Lifestylemagazine over Noord-Nederland

Annemiek Koekoek: “zij van” Boer Zoekt Vrouw

Piepjong maar vol passie ging ze het avontuur aan.

Tekst: Jolanda de Kruyf | Fotografie: Max de Krijger

Wie denkt dat de hedendaagse boerenvrouw haar vrije uurtjes slijt in die eeuwige blauwe overall met een rode zakdoek op het hoofd en een paar modderige laarzen aan de benen, kent Annemiek Koekoek nog niet. De Drentse melkveehouder die in Boer Zoekt Vrouw vergeefs de liefde zocht, is een stoere boer met hart voor haar vak én laat zien dat schoonheid en slim ondernemerschap prima samengaan.

Het is daags na de Tweede Kamerverkiezingen als Annemiek Koekoek op de keukentafel in het achterhuis thee in grote glazen schenkt. Ze valt maar meteen met de deur in huis: ‘Door die winst van D66 raak ik eerlijk gezegd wel wat nerveus, en veel boeren met mij. Die partij pleit voor een revolutie in de landbouw en wil een halvering van de veestapel. Dus nee, daar worden wij niet bepaald blij van.’

Een diepe zucht. Zo jong en al zoveel sores op je bord. Als het de melkquota niet meer zijn, dan de fosfaatrechten wel, of het is ‘t Programma Aanpak Stikstof (kortweg PAS). ‘Je bent de ene crisis nog niet uit, of de volgende begint alweer,’ zegt Annemiek over haar vaak geplaagde sector. ‘Over de landbouw wordt veel te gemakkelijk gedacht in Den Haag: willen we minder stikstof, nou dan doe je de koeien toch weg en schakel je over op akkerbouw?’
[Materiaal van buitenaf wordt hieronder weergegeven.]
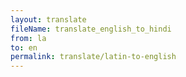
 ```yaml
--- 
layout: translate 
fileName: translate_english_to_hindi 
from: la
to: en 
permalink: translate/latin-to-english
---
```

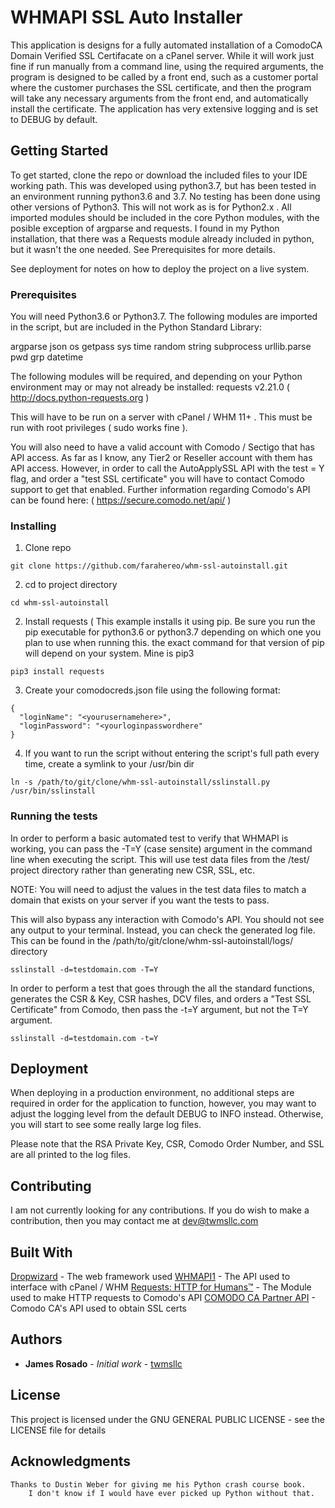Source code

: # WHMAPI SSL Auto Installer

This application is designs for a fully automated installation of a ComodoCA Domain Verified SSL Certifacate on a cPanel server. While it will work just fine if run manually from a command line, using the required arguments, the program is designed to be called by a front end, such as a customer portal where the customer purchases the SSL certificate, and then the program will take any necessary arguments from the front end, and automatically install the certificate. The application has very extensive logging and is set to DEBUG by default.  

## Getting Started

To get started, clone the repo or download the included files to your IDE working path. This was developed using python3.7, but has been tested in an environment running python3.6 and 3.7. No testing has been done using other versions of Python3. This will not work as is for Python2.x . All imported modules should be included in the core Python modules, with the posible exception of argparse and requests. I found in my Python installation, that there was a Requests module already included in python, but it wasn't the one needed. See Prerequisites for more details.

See deployment for notes on how to deploy the project on a live system.

### Prerequisites

You will need Python3.6 or Python3.7. The following modules are imported in the script, but are included in the Python Standard Library:

  argparse
  json
  os
  getpass
  sys
  time
  random
  string
  subprocess
  urllib.parse
  pwd
  grp
  datetime

The following modules will be required, and depending on your Python environment may or may not already be installed:
  requests v2.21.0 ( http://docs.python-requests.org )  
  
This will have to be run on a server with cPanel / WHM 11+ . This must be run with root privileges ( sudo works fine ). 

You will also need to have a valid account with Comodo / Sectigo that has API access. As far as I know, any Tier2 or Reseller account with them has API access. However, in order to call the AutoApplySSL API with the test = Y flag, and order a "test SSL certificate" you will have to contact Comodo support to get that enabled. Further information regarding Comodo's API can be found here: ( https://secure.comodo.net/api/ )

### Installing

1) Clone repo

```
git clone https://github.com/farahereo/whm-ssl-autoinstall.git
```
2) cd to project directory

```
cd whm-ssl-autoinstall
```

2) Install requests ( This example installs it using pip. Be sure you run the pip executable for python3.6 or python3.7 depending on which one you plan to use when running this. the exact command for that version of pip will depend on your system. Mine is pip3

```
pip3 install requests
```

3) Create your comodocreds.json file using the following format:

```
{
  "loginName": "<yourusernamehere>",
  "loginPassword": "<yourloginpasswordhere"
}
```
4) If you want to run the script without entering the script's full path every time, create a symlink to your /usr/bin dir
```
ln -s /path/to/git/clone/whm-ssl-autoinstall/sslinstall.py /usr/bin/sslinstall
```


### Running the tests

In order to perform a basic automated test to verify that WHMAPI is working, you can pass the -T=Y (case sensite) argument in the command line when executing the script. This will use test data files from the /test/ project directory rather than generating new CSR, SSL, etc.

NOTE: You will need to adjust the values in the test data files to match a domain that exists on your server if you want the tests to pass. 

This will also bypass any interaction with Comodo's API. You should not see any output to your terminal. Instead, you can check the generated log file. This can be found in the /path/to/git/clone/whm-ssl-autoinstall/logs/ directory

```
sslinstall -d=testdomain.com -T=Y
```

In order to perform a test that goes through the all the standard functions, generates the CSR & Key, CSR hashes, DCV files, and orders a "Test SSL Certificate" from Comodo, then pass the -t=Y argument, but not the T=Y argument.

```
sslinstall -d=testdomain.com -t=Y
```

## Deployment

When deploying in a production environment, no additional steps are required in order for the application to function, however, you may want to adjust the logging level from the default DEBUG to INFO instead. Otherwise, you will start to see some really large log files. 

Please note that the RSA Private Key, CSR, Comodo Order Number, and SSL are all printed to the log files. 

## Contributing

I am not currently looking for any contributions. If you do wish to make a contribution, then you may contact me at dev@twmsllc.com

## Built With

[Dropwizard](http://www.dropwizard.io/1.0.2/docs/) - The web framework used
[WHMAPI1](https://documentation.cpanel.net/display/DD/Guide+to+WHM+API+1) - The API used to interface with cPanel / WHM 
[Requests: HTTP for Humans™](http://docs.python-requests.org) - The Module used to make HTTP requests to Comodo's API
[COMODO CA  Partner API](https://secure.comodo.net/api/) - Comodo CA's API used to obtain SSL certs

## Authors

* **James Rosado** - *Initial work* - [twmsllc](https://github.com/twmsllc)

## License

This project is licensed under the GNU GENERAL PUBLIC LICENSE - see the LICENSE file for details

## Acknowledgments

    Thanks to Dustin Weber for giving me his Python crash course book.
        I don't know if I would have ever picked up Python without that.
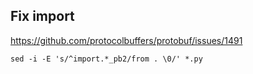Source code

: ## Fix import

https://github.com/protocolbuffers/protobuf/issues/1491

```
sed -i -E 's/^import.*_pb2/from . \0/' *.py
```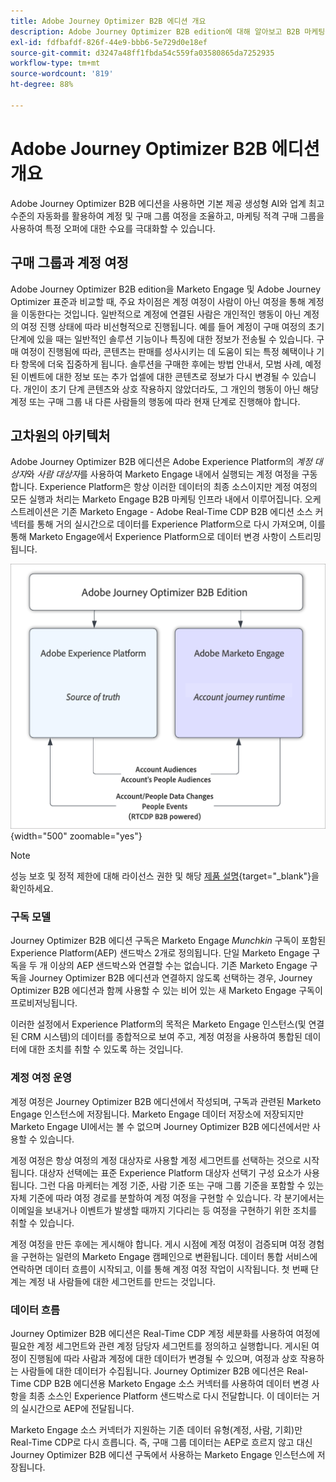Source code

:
 ```yaml
---
title: Adobe Journey Optimizer B2B 에디션 개요
description: Adobe Journey Optimizer B2B edition에 대해 알아보고 B2B 마케팅을 위한 구매 그룹, AI 인사이트 및 Experience Platform 통합으로 계정 여정을 조정합니다.
exl-id: fdfbafdf-826f-44e9-bbb6-5e729d0e18ef
source-git-commit: d3247a48ff1fbda54c559fa03580865da7252935
workflow-type: tm+mt
source-wordcount: '819'
ht-degree: 88%

---
```


# Adobe Journey Optimizer B2B 에디션 개요

Adobe Journey Optimizer B2B 에디션을 사용하면 기본 제공 생성형 AI와 업계 최고 수준의 자동화를 활용하여 계정 및 구매 그룹 여정을 조율하고, 마케팅 적격 구매 그룹을 사용하여 특정 오퍼에 대한 수요를 극대화할 수 있습니다.

## 구매 그룹과 계정 여정

Adobe Journey Optimizer B2B edition을 Marketo Engage 및 Adobe Journey Optimizer 표준과 비교할 때, 주요 차이점은 계정 여정이 사람이 아닌 여정을 통해 계정을 이동한다는 것입니다. 일반적으로 계정에 연결된 사람은 개인적인 행동이 아닌 계정의 여정 진행 상태에 따라 비선형적으로 진행됩니다. 예를 들어 계정이 구매 여정의 초기 단계에 있을 때는 일반적인 솔루션 기능이나 특징에 대한 정보가 전송될 수 있습니다. 구매 여정이 진행됨에 따라, 콘텐츠는 판매를 성사시키는 데 도움이 되는 특정 혜택이나 기타 항목에 더욱 집중하게 됩니다. 솔루션을 구매한 후에는 방법 안내서, 모범 사례, 예정된 이벤트에 대한 정보 또는 추가 업셀에 대한 콘텐츠로 정보가 다시 변경될 수 있습니다. 개인이 초기 단계 콘텐츠와 상호 작용하지 않았더라도, 그 개인의 행동이 아닌 해당 계정 또는 구매 그룹 내 다른 사람들의 행동에 따라 현재 단계로 진행해야 합니다.

## 고차원의 아키텍처

Adobe Journey Optimizer B2B 에디션은 Adobe Experience Platform의 _계정 대상자_&#x200B;와 _사람 대상자_&#x200B;를 사용하여 Marketo Engage 내에서 실행되는 계정 여정을 구동합니다. Experience Platform은 항상 이러한 데이터의 최종 소스이지만 계정 여정의 모든 실행과 처리는 Marketo Engage B2B 마케팅 인프라 내에서 이루어집니다. 오케스트레이션은 기존 Marketo Engage - Adobe Real-Time CDP B2B 에디션 소스 커넥터를 통해 거의 실시간으로 데이터를 Experience Platform으로 다시 가져오며, 이를 통해 Marketo Engage에서 Experience Platform으로 데이터 변경 사항이 스트리밍됩니다.

![고차원의 데이터 아키텍처](./assets/high-level-data-architecture.png){width="500" zoomable="yes"}

>[!NOTE]
>
>성능 보호 및 정적 제한에 대해 라이선스 권한 및 해당 [제품 설명](https://helpx.adobe.com/kr/legal/product-descriptions/adobe-journey-optimizer-b2b.html){target="_blank"}을 확인하세요.

### 구독 모델

Journey Optimizer B2B 에디션 구독은 Marketo Engage _Munchkin_ 구독이 포함된 Experience Platform(AEP) 샌드박스 2개로 정의됩니다. 단일 Marketo Engage 구독을 두 개 이상의 AEP 샌드박스와 연결할 수는 없습니다. 기존 Marketo Engage 구독을 Journey Optimizer B2B 에디션과 연결하지 않도록 선택하는 경우, Journey Optimizer B2B 에디션과 함께 사용할 수 있는 비어 있는 새 Marketo Engage 구독이 프로비저닝됩니다.

이러한 설정에서 Experience Platform의 목적은 Marketo Engage 인스턴스(및 연결된 CRM 시스템)의 데이터를 종합적으로 보여 주고, 계정 여정을 사용하여 통합된 데이터에 대한 조치를 취할 수 있도록 하는 것입니다.

### 계정 여정 운영

계정 여정은 Journey Optimizer B2B 에디션에서 작성되며, 구독과 관련된 Marketo Engage 인스턴스에 저장됩니다. Marketo Engage 데이터 저장소에 저장되지만 Marketo Engage UI에서는 볼 수 없으며 Journey Optimizer B2B 에디션에서만 사용할 수 있습니다.

계정 여정은 항상 여정의 계정 대상자로 사용할 계정 세그먼트를 선택하는 것으로 시작됩니다. 대상자 선택에는 표준 Experience Platform 대상자 선택기 구성 요소가 사용됩니다. 그런 다음 마케터는 계정 기준, 사람 기준 또는 구매 그룹 기준을 포함할 수 있는 자체 기준에 따라 여정 경로를 분할하여 계정 여정을 구현할 수 있습니다. 각 분기에서는 이메일을 보내거나 이벤트가 발생할 때까지 기다리는 등 여정을 구현하기 위한 조치를 취할 수 있습니다.

계정 여정을 만든 후에는 게시해야 합니다. 게시 시점에 계정 여정이 검증되며 여정 경험을 구현하는 일련의 Marketo Engage 캠페인으로 변환됩니다. 데이터 통합 서비스에 연락하면 데이터 흐름이 시작되고, 이를 통해 계정 여정 작업이 시작됩니다. 첫 번째 단계는 계정 내 사람들에 대한 세그먼트를 만드는 것입니다.

### 데이터 흐름

Journey Optimizer B2B 에디션은 Real-Time CDP 계정 세분화를 사용하여 여정에 필요한 계정 세그먼트와 관련 계정 담당자 세그먼트를 정의하고 실행합니다. 게시된 여정이 진행됨에 따라 사람과 계정에 대한 데이터가 변경될 수 있으며, 여정과 상호 작용하는 사람들에 대한 데이터가 수집됩니다. Journey Optimizer B2B 에디션은 Real-Time CDP B2B 에디션용 Marketo Engage 소스 커넥터를 사용하여 데이터 변경 사항을 최종 소스인 Experience Platform 샌드박스로 다시 전달합니다. 이 데이터는 거의 실시간으로 AEP에 전달됩니다.

Marketo Engage 소스 커넥터가 지원하는 기존 데이터 유형(계정, 사람, 기회)만 Real-Time CDP로 다시 흐릅니다. 즉, 구매 그룹 데이터는 AEP로 흐르지 않고 대신 Journey Optimizer B2B 에디션 구독에서 사용하는 Marketo Engage 인스턴스에 저장됩니다.
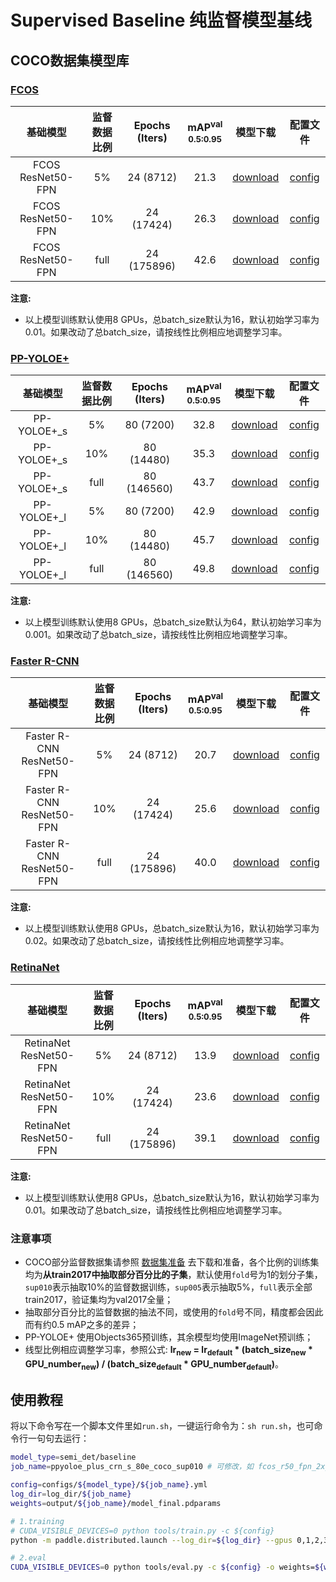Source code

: # Supervised Baseline 纯监督模型基线

## COCO数据集模型库

### [FCOS](../../fcos)

|  基础模型          |    监督数据比例   |    Epochs (Iters)  | mAP<sup>val<br>0.5:0.95 |  模型下载  |   配置文件   |
| :---------------: | :-------------: | :---------------: |:---------------------: |:--------: | :---------: |
| FCOS ResNet50-FPN |        5%       |    24 (8712)      |       21.3        | [download](https://paddledet.bj.bcebos.com/models/fcos_r50_fpn_2x_coco_sup005.pdparams) | [config](fcos_r50_fpn_2x_coco_sup005.yml) |
| FCOS ResNet50-FPN |        10%      |    24 (17424)     |       26.3        | [download](https://paddledet.bj.bcebos.com/models/fcos_r50_fpn_2x_coco_sup010.pdparams) | [config](fcos_r50_fpn_2x_coco_sup010.yml) |
| FCOS ResNet50-FPN |        full     |    24 (175896)    |       42.6        | [download](https://paddledet.bj.bcebos.com/models/fcos_r50_fpn_iou_multiscale_2x_coco.pdparams) | [config](../../fcos/fcos_r50_fpn_iou_multiscale_2x_coco.yml) |

**注意:**
  - 以上模型训练默认使用8 GPUs，总batch_size默认为16，默认初始学习率为0.01。如果改动了总batch_size，请按线性比例相应地调整学习率。


### [PP-YOLOE+](../../ppyoloe)

|  基础模型          |    监督数据比例   |    Epochs (Iters)  |   mAP<sup>val<br>0.5:0.95 |  模型下载  |   配置文件   |
| :---------------: | :-------------: | :---------------: | :---------------------: |:--------: | :---------: |
| PP-YOLOE+_s       |        5%       |    80 (7200)      |       32.8       | [download](https://paddledet.bj.bcebos.com/models/ppyoloe_plus_crn_s_80e_coco_sup005.pdparams) | [config](ppyoloe_plus_crn_s_80e_coco_sup005.yml) |
| PP-YOLOE+_s       |        10%      |    80 (14480)     |       35.3       | [download](https://paddledet.bj.bcebos.com/models/ppyoloe_plus_crn_s_80e_coco_sup010.pdparams) | [config](ppyoloe_plus_crn_s_80e_coco_sup010.yml) |
| PP-YOLOE+_s       |        full     |    80 (146560)    |       43.7       | [download](https://paddledet.bj.bcebos.com/models/ppyoloe_plus_crn_s_80e_coco.pdparams) | [config](../../ppyoloe/ppyoloe_plus_crn_s_80e_coco.yml) |
| PP-YOLOE+_l       |        5%       |    80 (7200)      |       42.9       | [download](https://paddledet.bj.bcebos.com/models/ppyoloe_plus_crn_l_80e_coco_sup005.pdparams) | [config](ppyoloe_plus_crn_l_80e_coco_sup005.yml) |
| PP-YOLOE+_l       |        10%      |    80 (14480)     |       45.7       | [download](https://paddledet.bj.bcebos.com/models/ppyoloe_plus_crn_l_80e_coco_sup010.pdparams) | [config](ppyoloe_plus_crn_l_80e_coco_sup010.yml) |
| PP-YOLOE+_l       |        full     |    80 (146560)    |       49.8       | [download](https://paddledet.bj.bcebos.com/models/ppyoloe_plus_crn_l_80e_coco.pdparams) | [config](../../ppyoloe/ppyoloe_plus_crn_l_80e_coco.yml) |

**注意:**
  - 以上模型训练默认使用8 GPUs，总batch_size默认为64，默认初始学习率为0.001。如果改动了总batch_size，请按线性比例相应地调整学习率。


### [Faster R-CNN](../../faster_rcnn)

|  基础模型          |    监督数据比例   |    Epochs (Iters)  |  mAP<sup>val<br>0.5:0.95 |  模型下载  |   配置文件   |
| :---------------: | :-------------: | :---------------: | :---------------------: |:--------: | :---------: |
| Faster R-CNN ResNet50-FPN |    5%   |    24 (8712)      |       20.7      | [download](https://paddledet.bj.bcebos.com/models/faster_rcnn_r50_fpn_2x_coco_sup005.pdparams) | [config](faster_rcnn_r50_fpn_2x_coco_sup005.yml) |
| Faster R-CNN ResNet50-FPN |    10%  |    24 (17424)     |       25.6      | [download](https://paddledet.bj.bcebos.com/models/faster_rcnn_r50_fpn_2x_coco_sup010.pdparams) | [config](faster_rcnn_r50_fpn_2x_coco_sup010.yml) |
| Faster R-CNN ResNet50-FPN |    full |    24 (175896)    |       40.0      | [download](https://paddledet.bj.bcebos.com/models/faster_rcnn_r50_fpn_2x_coco.pdparams) | [config](../../configs/faster_rcnn/faster_rcnn_r50_fpn_2x_coco.yml) |

**注意:**
  - 以上模型训练默认使用8 GPUs，总batch_size默认为16，默认初始学习率为0.02。如果改动了总batch_size，请按线性比例相应地调整学习率。


### [RetinaNet](../../retinanet)

|  基础模型          |    监督数据比例   |    Epochs (Iters)  |  mAP<sup>val<br>0.5:0.95 |  模型下载  |   配置文件   |
| :---------------: | :-------------: | :---------------: | :---------------------: |:--------: | :---------: |
| RetinaNet ResNet50-FPN |     5%    |    24 (8712)      |       13.9       | [download](https://paddledet.bj.bcebos.com/models/retinanet_r50_fpn_2x_coco_sup005.pdparams) | [config](retinanet_r50_fpn_2x_coco_sup005.yml) |
| RetinaNet ResNet50-FPN |    10%    |    24 (17424)     |       23.6       | [download](https://paddledet.bj.bcebos.com/models/retinanet_r50_fpn_2x_coco_sup010.pdparams) | [config](retinanet_r50_fpn_2x_coco_sup010.yml) |
| RetinaNet ResNet50-FPN |    full   |    24 (175896)    |       39.1       | [download](https://paddledet.bj.bcebos.com/models/retinanet_r50_fpn_2x_coco.pdparams) | [config](../../configs/retinanet/retinanet_r50_fpn_2x_coco.yml) |

**注意:**
  - 以上模型训练默认使用8 GPUs，总batch_size默认为16，默认初始学习率为0.01。如果改动了总batch_size，请按线性比例相应地调整学习率。


### 注意事项
 - COCO部分监督数据集请参照 [数据集准备](../README.md) 去下载和准备，各个比例的训练集均为**从train2017中抽取部分百分比的子集**，默认使用`fold`号为1的划分子集，`sup010`表示抽取10%的监督数据训练，`sup005`表示抽取5%，`full`表示全部train2017，验证集均为val2017全量；
 - 抽取部分百分比的监督数据的抽法不同，或使用的`fold`号不同，精度都会因此而有约0.5 mAP之多的差异；
 - PP-YOLOE+ 使用Objects365预训练，其余模型均使用ImageNet预训练；
 - 线型比例相应调整学习率，参照公式: **lr<sub>new</sub> = lr<sub>default</sub> * (batch_size<sub>new</sub> * GPU_number<sub>new</sub>) / (batch_size<sub>default</sub> * GPU_number<sub>default</sub>)**。


## 使用教程

将以下命令写在一个脚本文件里如```run.sh```，一键运行命令为：```sh run.sh```，也可命令行一句句去运行：

```bash
model_type=semi_det/baseline
job_name=ppyoloe_plus_crn_s_80e_coco_sup010 # 可修改，如 fcos_r50_fpn_2x_coco_sup010

config=configs/${model_type}/${job_name}.yml
log_dir=log_dir/${job_name}
weights=output/${job_name}/model_final.pdparams

# 1.training
# CUDA_VISIBLE_DEVICES=0 python tools/train.py -c ${config}
python -m paddle.distributed.launch --log_dir=${log_dir} --gpus 0,1,2,3,4,5,6,7 tools/train.py -c ${config} --eval --amp

# 2.eval
CUDA_VISIBLE_DEVICES=0 python tools/eval.py -c ${config} -o weights=${weights}
```
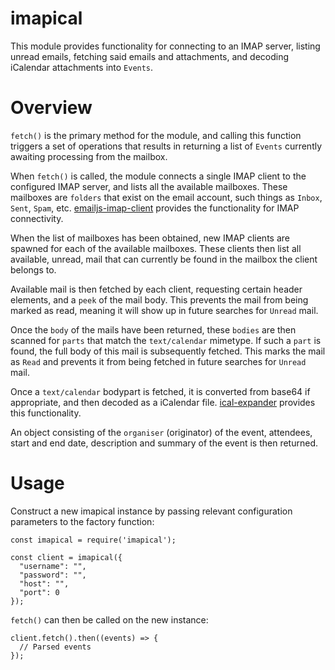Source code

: imapical
====

This module provides functionality for connecting to an IMAP server, listing unread emails, fetching said emails and attachments, and decoding iCalendar attachments into `Events`.

# Overview

`fetch()` is the primary method for the module, and calling this function triggers a set of operations that results in returning a list of `Events` currently awaiting processing from the mailbox.

When `fetch()` is called, the module connects a single IMAP client to the configured IMAP server, and lists all the available mailboxes. These mailboxes are `folders` that exist on the email account, such things as `Inbox`, `Sent`, `Spam`, etc. [emailjs-imap-client](https://github.com/emailjs/emailjs-imap-client) provides the functionality for IMAP connectivity.

When the list of mailboxes has been obtained, new IMAP clients are spawned for each of the available mailboxes. These clients then list all available, unread, mail that can currently be found in the mailbox the client belongs to.

Available mail is then fetched by each client, requesting certain header elements, and a `peek` of the mail body. This prevents the mail from being marked as read, meaning it will show up in future searches for `Unread` mail.

Once the `body` of the mails have been returned, these `bodies` are then scanned for `parts` that match the `text/calendar` mimetype. If such a `part` is found, the full body of this mail is subsequently fetched. This marks the mail as `Read` and prevents it from being fetched in future searches for `Unread` mail.

Once a `text/calendar` bodypart is fetched, it is converted from base64 if appropriate, and then decoded as a iCalendar file. [ical-expander](https://github.com/mifi/ical-expander) provides this functionality.

An object consisting of the `organiser` (originator) of the event, attendees, start and end date, description and summary of the event is then returned.

<div style="page-break-after: always;"></div>

# Usage

Construct a new imapical instance by passing relevant configuration parameters to the factory function:

```
const imapical = require('imapical');

const client = imapical({
  "username": "",
  "password": "",
  "host": "",
  "port": 0
});
```

`fetch()` can then be called on the new instance:

```
client.fetch().then((events) => {
  // Parsed events
});
```
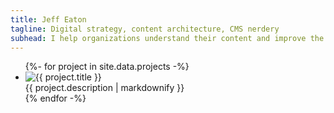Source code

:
 ```yaml
---
title: Jeff Eaton
tagline: Digital strategy, content architecture, CMS nerdery
subhead: I help organizations understand their content and improve the tools they use to create, manage, and publish it.
---
```


<ul class="list-unstyled">
{%- for project in site.data.projects -%}
  <li class="media">
    <img class="mr-3 rounded-circle project-logo" src="{{ project.logo | relative_url }}" alt="{{ project.title }}" />
    <div class="media-body">
	  {{ project.description | markdownify }}
    </div>
  </li>
{% endfor -%}
</ul>

<div class="social-icons">
    <a class="social-icon" href="https://www.linkedin.com/in/jeffeaton"><i class="fab fa-linkedin-in"></i></a>
    <a class="social-icon" href="https://github.com/eaton"><i class="fab fa-github"></i></a>
    <a class="social-icon" href="https://twitter.com/eaton"><i class="fab fa-twitter"></i></a>
</div>
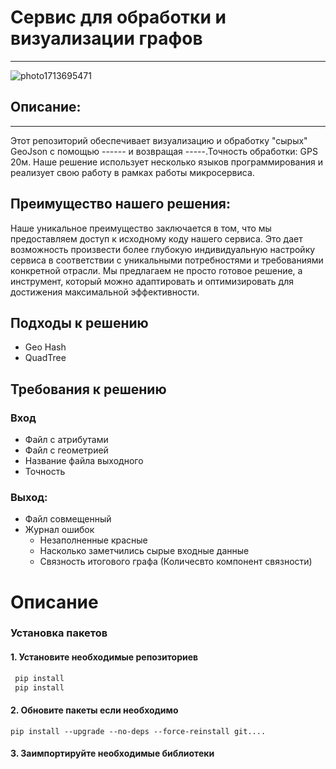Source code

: # Сервис для обработки и визуализации графов
____
![photo1713695471](https://github.com/AleX-PirS/nuclear_it_hack_2024/assets/160402650/ccffc54d-fe82-4a92-a497-55e9e1c05913)


## Описание:

____


Этот репозиторий обеспечивает визуализацию и обработку "сырых" GeoJson c помощью ------ и возвращая -----.Точность обработки: GPS 20м.
Наше решение использует несколько языков программирования и реализует свою работу в рамках работы микросервиса.


## Преимущество нашего решения: 
Наше уникальное преимущество заключается в том, что мы предоставляем доступ к исходному коду нашего сервиса. Это дает возможность произвести более глубокую индивидуальную настройку сервиса в соответствии с уникальными потребностями и требованиями конкретной отрасли. Мы предлагаем не просто готовое решение, а инструмент, который можно адаптировать и оптимизировать для достижения максимальной эффективности.


## Подходы к решению
* Geo Hash 
* QuadTree
## Требования к решению
### Вход
* Файл с атрибутами
* Файл с геометрией
* Название файла выходного
* Точность
### Выход:
* Файл совмещенный
* Журнал ошибок
  - Незаполненные красные
  - Насколько заметчились сырые входные данные
  - Связность итогового графа (Количесвто компонент связности) 
# Описание

### Установка пакетов

#### 1. Установите необходимые репозиториев 
```python
 pip install 
 pip install 
```
#### 2. Обновите пакеты если необходимо

```
pip install --upgrade --no-deps --force-reinstall git....
```

#### 3. Заимпортируйте необходимые библиотеки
De Drentse snuift verontwaardigd en zegt: ‘Zo werkt het gewoon niet. Van alle grond is maar één derde geschikt voor landbouw en daarvan slechts één derde voor akkerbouw, voedselconsumptie dus. Verreweg het meeste is puur grasland en daar kun je alleen maar vee op houden.’ Cynisch: ‘Tenzij mensen gras gaan eten natuurlijk, dan is het probleem ook opgelost.’

Groenten uit een potje

‘Het is heel ingewikkeld en tegelijk heel simpel,’ vervolgt Annemiek. ‘Boeren als ik produceren voedsel, en we hebben een groeiende wereldbevolking, dus neem ik aan dat er werk en toekomst voor mij blijft. Mijn beroep blijft broodnodig.’ Om dat te onderstrepen deed ze overtuigd mee aan de boerenprotesten, voor het provinciehuis in Assen en op het Malieveld in Den Haag. ‘Het gaat niet alleen om míjn toekomst. Eén boer houdt tien anderen aan het werk; denk aan trekkermonteurs, vrachtwagenchauffeurs voor het transport van melk, vee, machines en gewassen. Als je de boer daar onderuit trekt, stort het hele platteland in.’

Annemiek stelt dat de kloof tussen burgers en boeren verder is gegroeid. ‘Veel mensen weten helemaal niet meer hoe de landbouw werkt, laat staan waar hun voedsel vandaan komt. Ik heb mensen horen zeggen: ik haal mijn groenten voortaan wel uit een potje, dan hebben we tenminste geen boeren meer nodig.’ Dat stuitende gebrek aan kennis, daar kan ze zich over opwinden. ‘Dat geloof je toch niet?’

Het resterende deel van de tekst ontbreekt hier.